### WHAT YOU WILL DO
Looking through the records that follow, determine how many lines contain "map의" and reply with that number alone.

Stored dataset items:

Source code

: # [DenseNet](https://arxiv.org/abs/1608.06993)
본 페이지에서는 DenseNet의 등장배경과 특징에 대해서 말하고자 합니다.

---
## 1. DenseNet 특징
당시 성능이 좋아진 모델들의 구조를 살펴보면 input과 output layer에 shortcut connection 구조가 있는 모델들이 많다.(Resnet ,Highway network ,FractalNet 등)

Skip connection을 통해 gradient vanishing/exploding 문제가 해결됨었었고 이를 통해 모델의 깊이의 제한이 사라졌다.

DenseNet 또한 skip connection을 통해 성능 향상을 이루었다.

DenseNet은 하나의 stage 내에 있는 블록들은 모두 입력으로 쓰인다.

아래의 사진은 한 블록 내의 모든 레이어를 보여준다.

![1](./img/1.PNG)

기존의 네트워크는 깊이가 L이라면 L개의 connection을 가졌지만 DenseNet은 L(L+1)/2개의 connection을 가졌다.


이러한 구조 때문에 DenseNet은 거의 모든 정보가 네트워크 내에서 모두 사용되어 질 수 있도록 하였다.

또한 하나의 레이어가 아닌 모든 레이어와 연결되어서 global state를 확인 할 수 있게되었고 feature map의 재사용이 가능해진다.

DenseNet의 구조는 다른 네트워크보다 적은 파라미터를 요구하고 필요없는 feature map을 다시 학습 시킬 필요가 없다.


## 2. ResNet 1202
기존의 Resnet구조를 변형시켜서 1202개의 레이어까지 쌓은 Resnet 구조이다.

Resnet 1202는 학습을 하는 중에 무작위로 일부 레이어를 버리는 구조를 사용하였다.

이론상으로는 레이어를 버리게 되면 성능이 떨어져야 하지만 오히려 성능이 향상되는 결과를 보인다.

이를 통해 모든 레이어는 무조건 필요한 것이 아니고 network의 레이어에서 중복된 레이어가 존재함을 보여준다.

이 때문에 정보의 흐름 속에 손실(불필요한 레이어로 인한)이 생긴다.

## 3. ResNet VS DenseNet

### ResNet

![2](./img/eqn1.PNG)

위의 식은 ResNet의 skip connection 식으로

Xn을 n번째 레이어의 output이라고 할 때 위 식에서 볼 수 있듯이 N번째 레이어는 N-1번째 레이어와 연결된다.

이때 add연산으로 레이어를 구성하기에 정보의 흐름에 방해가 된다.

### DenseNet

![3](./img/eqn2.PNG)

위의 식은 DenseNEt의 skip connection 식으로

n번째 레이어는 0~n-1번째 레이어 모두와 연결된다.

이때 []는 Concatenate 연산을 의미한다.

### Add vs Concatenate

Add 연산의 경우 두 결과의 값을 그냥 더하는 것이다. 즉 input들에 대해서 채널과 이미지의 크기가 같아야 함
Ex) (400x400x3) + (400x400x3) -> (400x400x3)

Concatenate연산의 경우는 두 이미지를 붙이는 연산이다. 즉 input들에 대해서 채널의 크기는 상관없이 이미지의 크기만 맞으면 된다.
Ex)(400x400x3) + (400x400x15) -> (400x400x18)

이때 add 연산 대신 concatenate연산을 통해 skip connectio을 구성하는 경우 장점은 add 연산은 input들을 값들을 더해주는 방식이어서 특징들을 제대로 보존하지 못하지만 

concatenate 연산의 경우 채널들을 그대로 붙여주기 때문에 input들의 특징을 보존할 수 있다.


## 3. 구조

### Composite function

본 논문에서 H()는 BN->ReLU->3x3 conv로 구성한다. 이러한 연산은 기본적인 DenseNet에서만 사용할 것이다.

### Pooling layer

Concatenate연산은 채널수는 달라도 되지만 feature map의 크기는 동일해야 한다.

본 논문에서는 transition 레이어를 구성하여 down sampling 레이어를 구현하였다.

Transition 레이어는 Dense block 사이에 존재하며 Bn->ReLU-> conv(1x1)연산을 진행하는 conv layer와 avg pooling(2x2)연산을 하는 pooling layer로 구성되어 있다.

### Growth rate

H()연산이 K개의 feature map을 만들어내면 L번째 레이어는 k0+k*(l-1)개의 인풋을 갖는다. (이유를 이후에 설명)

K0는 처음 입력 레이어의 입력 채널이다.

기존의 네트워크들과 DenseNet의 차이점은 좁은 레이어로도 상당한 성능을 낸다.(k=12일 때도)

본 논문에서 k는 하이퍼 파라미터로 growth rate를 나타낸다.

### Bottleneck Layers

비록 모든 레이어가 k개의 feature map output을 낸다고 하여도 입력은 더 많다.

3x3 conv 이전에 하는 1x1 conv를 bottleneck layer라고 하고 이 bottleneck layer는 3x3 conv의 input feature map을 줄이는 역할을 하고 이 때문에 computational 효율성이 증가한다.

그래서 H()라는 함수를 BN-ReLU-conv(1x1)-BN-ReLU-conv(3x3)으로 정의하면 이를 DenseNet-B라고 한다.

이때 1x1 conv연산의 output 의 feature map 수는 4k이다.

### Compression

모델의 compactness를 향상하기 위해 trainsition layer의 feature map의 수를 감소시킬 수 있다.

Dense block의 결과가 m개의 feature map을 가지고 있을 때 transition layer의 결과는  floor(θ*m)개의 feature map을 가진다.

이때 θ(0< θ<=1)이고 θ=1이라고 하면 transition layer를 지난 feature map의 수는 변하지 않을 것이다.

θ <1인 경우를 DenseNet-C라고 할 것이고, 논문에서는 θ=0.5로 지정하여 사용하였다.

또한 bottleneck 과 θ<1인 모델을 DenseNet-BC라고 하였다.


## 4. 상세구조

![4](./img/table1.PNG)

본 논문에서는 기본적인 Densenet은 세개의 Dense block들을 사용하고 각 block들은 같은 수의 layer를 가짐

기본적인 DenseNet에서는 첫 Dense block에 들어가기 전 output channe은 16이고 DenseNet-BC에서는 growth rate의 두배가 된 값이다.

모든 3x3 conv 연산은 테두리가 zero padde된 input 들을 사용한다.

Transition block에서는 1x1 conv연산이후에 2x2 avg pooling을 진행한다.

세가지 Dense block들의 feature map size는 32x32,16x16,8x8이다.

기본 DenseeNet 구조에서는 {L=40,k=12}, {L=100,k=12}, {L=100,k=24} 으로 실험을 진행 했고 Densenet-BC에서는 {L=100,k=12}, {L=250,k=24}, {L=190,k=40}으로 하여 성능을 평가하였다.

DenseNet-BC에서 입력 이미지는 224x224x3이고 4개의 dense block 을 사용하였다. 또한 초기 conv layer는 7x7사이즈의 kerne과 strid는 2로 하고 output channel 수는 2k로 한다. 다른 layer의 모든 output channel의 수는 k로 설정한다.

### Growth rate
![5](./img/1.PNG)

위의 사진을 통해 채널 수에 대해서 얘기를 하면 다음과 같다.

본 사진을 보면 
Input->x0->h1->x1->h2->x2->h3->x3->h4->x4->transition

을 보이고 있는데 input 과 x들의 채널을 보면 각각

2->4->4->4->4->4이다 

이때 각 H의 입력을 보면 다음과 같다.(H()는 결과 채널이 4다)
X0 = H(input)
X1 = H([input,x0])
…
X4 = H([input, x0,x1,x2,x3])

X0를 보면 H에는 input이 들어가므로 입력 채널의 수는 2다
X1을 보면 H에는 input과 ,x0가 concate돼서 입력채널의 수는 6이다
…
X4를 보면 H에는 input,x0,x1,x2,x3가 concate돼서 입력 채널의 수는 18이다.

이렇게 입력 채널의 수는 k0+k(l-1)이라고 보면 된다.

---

### RESPONSE TO THIS TASK
4